Fuentes judiciales informaron  que el magistrado ordenó el peritaje sobre el celular y una tablet -que fueron secuestrados el año pasado en el departamento de Puerto Madero en el que vive Fernández- y que se llevará a cabo hoy. Los aparatos tecnológicos están en una caja fuerte de la Fiscalía Federal de Ramiro González, quien investiga la causa. De allí serán retirados a primera hora de la mañana por los peritos de la Dirección General de Investigaciones y Apoyo Tecnológico a la Investigación Penal (DATIP) -un organismo de la Procuración General de la Nación- que harán el trabajo junto con los especialistas designados por las partes.

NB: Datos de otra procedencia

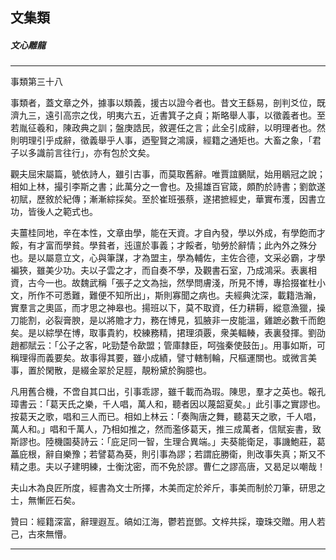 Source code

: 

## 文集類

##### 文心雕龍

* * *

事類第三十八

事類者，蓋文章之外，據事以類義，援古以證今者也。昔文王繇易，剖判爻位，既濟九三，遠引高宗之伐，明夷六五，近書箕子之貞；斯略舉人事，以徵義者也。至若胤征羲和，陳政典之訓；盤庚誥民，敘遲任之言；此全引成辭，以明理者也。然則明理引乎成辭，徵義舉乎人事，迺聖賢之鴻謨，經籍之通矩也。大畜之象，「君子以多識前言往行」，亦有包於文矣。

觀夫屈宋屬篇，號依詩人，雖引古事，而莫取舊辭。唯賈誼鵩賦，始用鶡冠之說；相如上林，撮引李斯之書；此萬分之一會也。及揚雄百官箴，頗酌於詩書；劉歆遂初賦，歷敘於紀傳；漸漸綜採矣。至於崔班張蔡，遂捃摭經史，華實布濩，因書立功，皆後人之範式也。

夫薑桂同地，辛在本性，文章由學，能在天資。才自內發，學以外成，有學飽而才餒，有才富而學貧。學貧者，迍邅於事義；才餒者，劬勞於辭情；此內外之殊分也。是以屬意立文，心與筆謀，才為盟主，學為輔佐，主佐合德，文采必霸，才學褊狹，雖美少功。夫以子雲之才，而自奏不學，及觀書石室，乃成鴻采。表裏相資，古今一也。故魏武稱「張子之文為拙，然學問膚淺，所見不博，專拾掇崔杜小文，所作不可悉難，難便不知所出」，斯則寡聞之病也。夫經典沈深，載籍浩瀚，實羣言之奧區，而才思之神皋也。揚班以下，莫不取資，任力耕耨，縱意漁獵，操刀能割，必裂膏腴，是以將贍才力，務在博見，狐腋非一皮能溫，雞蹠必數千而飽矣。是以綜學在博，取事貴約，校練務精，捃理須覈，衆美輻輳，表裏發揮。劉劭趙都賦云：「公子之客，叱勁楚令歃盟；管庫隸臣，呵強秦使鼓缶」。用事如斯，可稱理得而義要矣。故事得其要，雖小成績，譬寸轄制輪，尺樞運關也。或微言美事，置於閑散，是綴金翠於足脛，靚粉黛於胸臆也。

凡用舊合機，不啻自其口出，引事乖謬，雖千載而為瑕。陳思，羣才之英也。報孔璋書云：「葛天氏之樂，千人唱，萬人和，聽者因以蔑韶夏矣。」此引事之實謬也。按葛天之歌，唱和三人而已。相如上林云：「奏陶唐之舞，聽葛天之歌，千人唱，萬人和。」唱和千萬人，乃相如推之，然而濫侈葛天，推三成萬者，信賦妄書，致斯謬也。陸機園葵詩云：「庇足同一智，生理合異端。」夫葵能衛足，事譏鮑莊，葛藟庇根，辭自樂豫；若譬葛為葵，則引事為謬；若謂庇勝衛，則改事失真；斯又不精之患。夫以子建明練，士衡沈密，而不免於謬。曹仁之謬高唐，又曷足以嘲哉！

夫山木為良匠所度，經書為文士所擇，木美而定於斧斤，事美而制於刀筆，研思之士，無慚匠石矣。

贊曰：經籍深富，辭理遐亙。皜如江海，鬱若崑鄧。文梓共採，瓊珠交贈。用人若己，古來無懵。

* * *

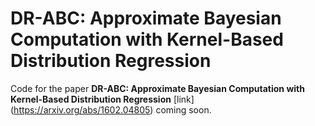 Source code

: # DR-ABC: Approximate Bayesian Computation with Kernel-Based Distribution Regression
Code for the paper **DR-ABC: Approximate Bayesian Computation with Kernel-Based Distribution Regression** [link] (https://arxiv.org/abs/1602.04805) coming soon.
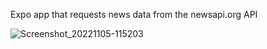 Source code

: Expo app that requests news data from the newsapi.org API


![Screenshot_20221105-115203](https://user-images.githubusercontent.com/91624045/200114963-3fdf4889-4965-419e-947a-81cd4b0dea80.jpg)
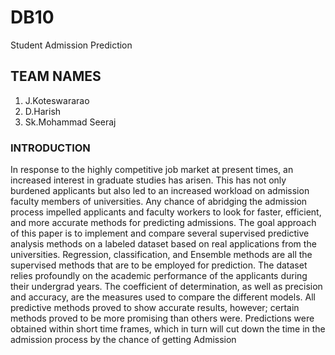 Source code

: # DB10
Student Admission Prediction
## TEAM NAMES
1. J.Koteswararao
2. D.Harish
3. Sk.Mohammad Seeraj
### INTRODUCTION
In response to the highly competitive job market at present times, an increased
interest in graduate studies has arisen. This has not only burdened applicants but also led to
an increased workload on admission faculty members of universities. Any chance of
abridging the admission process impelled applicants and faculty workers to look for faster,
efficient, and more accurate methods for predicting admissions. The goal approach of this
paper is to implement and compare several supervised predictive analysis methods on a
labeled dataset based on real applications from the universities. Regression, classification,
and Ensemble methods are all the supervised methods that are to be employed for
prediction. The dataset relies profoundly on the academic performance of the applicants
during their undergrad years. The coefficient of determination, as well as precision and
accuracy, are the measures used to compare the different models.
All predictive methods proved to show accurate results, however; certain methods
proved to be more promising than others were. Predictions were obtained within short time
frames, which in turn will cut down the time in the admission process by the chance of getting
Admission

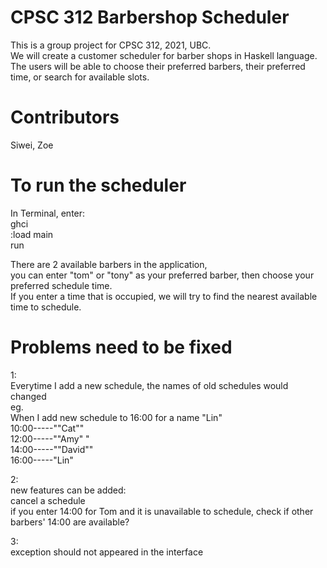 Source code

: # CPSC 312 Barbershop Scheduler

This is a group project for CPSC 312, 2021, UBC. \
We will create a customer scheduler for barber shops in Haskell language. The users will be able to choose their preferred barbers, their preferred time, or search for available slots.

# Contributors
Siwei, Zoe

# To run the scheduler
In Terminal, enter:\
        ghci\
        :load main\
        run


There are 2 available barbers in the application, \
you can enter "tom" or "tony" as your preferred barber, then choose your preferred schedule time. \
If you enter a time that is occupied, we will try to find the nearest available time to schedule.

# Problems need to be fixed
1:\
Everytime I add a new schedule, the names of old schedules would changed\
eg.\
When I add new schedule to 16:00 for a name "Lin"\
10:00-----"\"Cat\""\
12:00-----"\"Amy\" "\
14:00-----"\"David\""\
16:00-----"Lin"

2:\
new features can be added:\
cancel a schedule\
if you enter 14:00 for Tom and it is unavailable to schedule, check if other barbers' 14:00 are available?

3:\
exception should not appeared in the interface
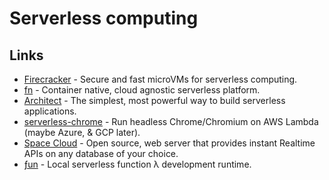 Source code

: # Serverless computing

## Links

- [Firecracker](https://github.com/firecracker-microvm/firecracker) - Secure and fast microVMs for serverless computing.
- [fn](https://github.com/fnproject/fn) - Container native, cloud agnostic serverless platform.
- [Architect](https://github.com/arc-repos/architect) - The simplest, most powerful way to build serverless applications.
- [serverless-chrome](https://github.com/adieuadieu/serverless-chrome) - Run headless Chrome/Chromium on AWS Lambda (maybe Azure, & GCP later).
- [Space Cloud](https://github.com/spaceuptech/space-cloud) - Open source, web server that provides instant Realtime APIs on any database of your choice.
- [ƒun](https://github.com/zeit/fun) - Local serverless function λ development runtime.
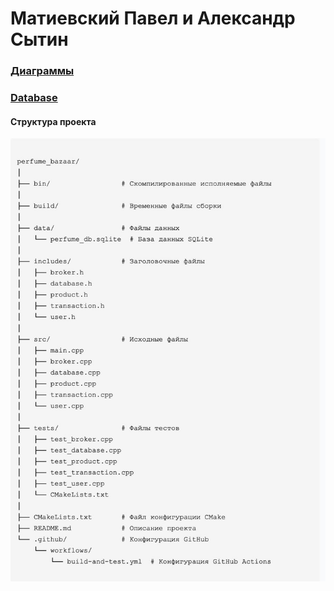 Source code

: # Матиевский Павел и Александр Сытин

### [Диаграммы](diag.md)

### [Database](db.md)

#### Структура проекта
![СТруктура проекта](img/projStruct.jpg)
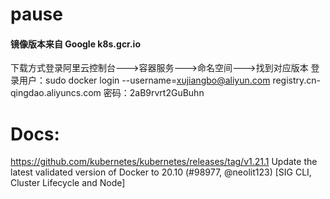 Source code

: # pause
#### 镜像版本来自 Google k8s.gcr.io 
下载方式登录阿里云控制台--->容器服务--->命名空间--->找到对应版本
登录用户：sudo docker login --username=xujiangbo@aliyun.com registry.cn-qingdao.aliyuncs.com
密码：2aB9rvrt2GuBuhn
# Docs:
https://github.com/kubernetes/kubernetes/releases/tag/v1.21.1
Update the latest validated version of Docker to 20.10 (#98977, @neolit123) [SIG CLI, Cluster Lifecycle and Node]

En su resolución, Ercolini destacó que el contenido del celular y de la tablet “resulta ser estrictamente confidencial” por lo que “la tarea encomendada deberá ser efectuada y manipulada por la menor cantidad de personas posible”. Además, el magistrado ordenó que todo el procedimiento sea filmado.

Los aparatos tecnológicos del ex presidente fueron secuestrados el 9 de agosto del año pasado de su departamento del complejo River View, en Puerto Madero. Fue por orden del juez Ercolini a pedido del fiscal Carlos Rívolo -entonces en la causa- porque Yañez había declarado que el ex presidente se había comunicado con ella en violación a la orden judicial de prohibición de contacto que se le había impuesto al inicio de la investigación. Luego, la propia Yañez reconoció que la comunicación fue antes de que la medida entre en vigencia.

Del procedimiento, la Policía Federal se llevó 22 pendrives, dos teléfonos, un iPad y dos memorias. Todo eso desde entonces quedó en poder de la Fiscalía. La abogada del ex presidente, Silvina Carreira, pidió que todo le sea devuelto porque allí había información que podía ser útil para su defensa en la causa. El planteo fue rechazado.